Sitting in a coffee shop recently a song came on and my fingers froze on the keyboard, my eyes lifted up from my screen and I could feel that uncontrollable smile form across my face. It was the song Unforgettable by Nat King Cole.
Unforgettable
That’s what you are,
Unforgettable
Tho’ near or far.
Like a song of love that clings to me …
I had a similar experience sitting in a church sanctuary, awaiting the start of a memorial. As I was reading the life story of the deceased, the pianist played Your Song, by Elton John and my attention was fully and completely on the words that were going through my head.
Oh I know it’s not much but it’s the best I can do
My gift is my song
And this one’s for you
And you can tell everybody this is your song
It may be quite simple but now that it’s done
I hope you don’t mind
That I put down in words
How wonderful life is while you’re in the world
What is it that causes a song to so reach into our being that we stop what we are doing and thinking, just to hear it more clearly … even though we know it so very well?
Within all humans is a natural beat, which we all walk to, within the confines of our chest and it courses throughout our bodies, from head to toes. Our heartbeat has a rhythm of it’s own and we are moved when we hear our own heartbeat in the heartbeat of another’s song. That reminder that another feels as we do, that we are not alone.
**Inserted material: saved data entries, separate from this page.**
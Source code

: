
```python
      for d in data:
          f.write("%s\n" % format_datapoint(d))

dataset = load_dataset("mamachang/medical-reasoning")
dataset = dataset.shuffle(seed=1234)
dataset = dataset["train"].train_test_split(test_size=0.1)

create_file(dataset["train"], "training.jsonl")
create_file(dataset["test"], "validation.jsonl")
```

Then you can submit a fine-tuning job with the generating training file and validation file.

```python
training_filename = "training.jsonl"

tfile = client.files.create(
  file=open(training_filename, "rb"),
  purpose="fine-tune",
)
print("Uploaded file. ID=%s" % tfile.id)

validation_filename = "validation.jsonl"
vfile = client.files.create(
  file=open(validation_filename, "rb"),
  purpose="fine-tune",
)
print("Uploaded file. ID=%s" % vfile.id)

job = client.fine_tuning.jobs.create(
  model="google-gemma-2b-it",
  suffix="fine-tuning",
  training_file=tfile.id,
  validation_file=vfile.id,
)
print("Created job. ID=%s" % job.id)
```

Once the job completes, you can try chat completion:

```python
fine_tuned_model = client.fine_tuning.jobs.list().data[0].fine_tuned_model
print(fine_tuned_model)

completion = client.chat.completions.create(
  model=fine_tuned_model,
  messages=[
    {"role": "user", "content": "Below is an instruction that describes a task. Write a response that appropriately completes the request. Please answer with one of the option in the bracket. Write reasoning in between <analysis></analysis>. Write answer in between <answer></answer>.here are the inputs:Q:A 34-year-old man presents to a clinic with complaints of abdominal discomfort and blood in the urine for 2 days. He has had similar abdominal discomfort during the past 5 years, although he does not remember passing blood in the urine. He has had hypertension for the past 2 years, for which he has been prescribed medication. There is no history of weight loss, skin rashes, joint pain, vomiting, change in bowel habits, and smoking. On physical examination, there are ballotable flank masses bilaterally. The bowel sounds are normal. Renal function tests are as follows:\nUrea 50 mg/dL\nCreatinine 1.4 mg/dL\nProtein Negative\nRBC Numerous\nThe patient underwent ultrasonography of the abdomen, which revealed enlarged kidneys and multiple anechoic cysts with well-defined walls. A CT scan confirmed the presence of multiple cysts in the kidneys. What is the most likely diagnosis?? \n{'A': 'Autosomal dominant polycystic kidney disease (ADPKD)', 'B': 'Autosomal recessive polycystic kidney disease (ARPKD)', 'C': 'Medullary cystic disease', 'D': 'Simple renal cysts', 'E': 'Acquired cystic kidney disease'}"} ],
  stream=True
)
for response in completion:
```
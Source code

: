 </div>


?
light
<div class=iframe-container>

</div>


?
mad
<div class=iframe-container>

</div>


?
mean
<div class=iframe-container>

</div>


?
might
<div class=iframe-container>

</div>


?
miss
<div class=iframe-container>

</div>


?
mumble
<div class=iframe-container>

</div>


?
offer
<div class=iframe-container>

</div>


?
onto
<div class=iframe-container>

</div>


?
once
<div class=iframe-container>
That is what I think Psalm 139 is all about. Here are a few of the first verses:”
“You have searched me, Lord,
and you know me.
You know when I sit and when I rise;
you perceive my thoughts from afar.
You discern my going out and my lying down;
you are familiar with all my ways.
Before a word is on my tongue
you, Lord, know it completely”
In this an intimate knowledge of the psalmist, by his Creator, is acknowledged. In this is not only the intimacy of the Creator acknowledged, but also declared … as though the psalmist had made a conscious realization that he is not alone … as though one day the lightbulb came on, and the psalmist was stopped in an instant when he heard his own heartbeat … in the heartbeat of God.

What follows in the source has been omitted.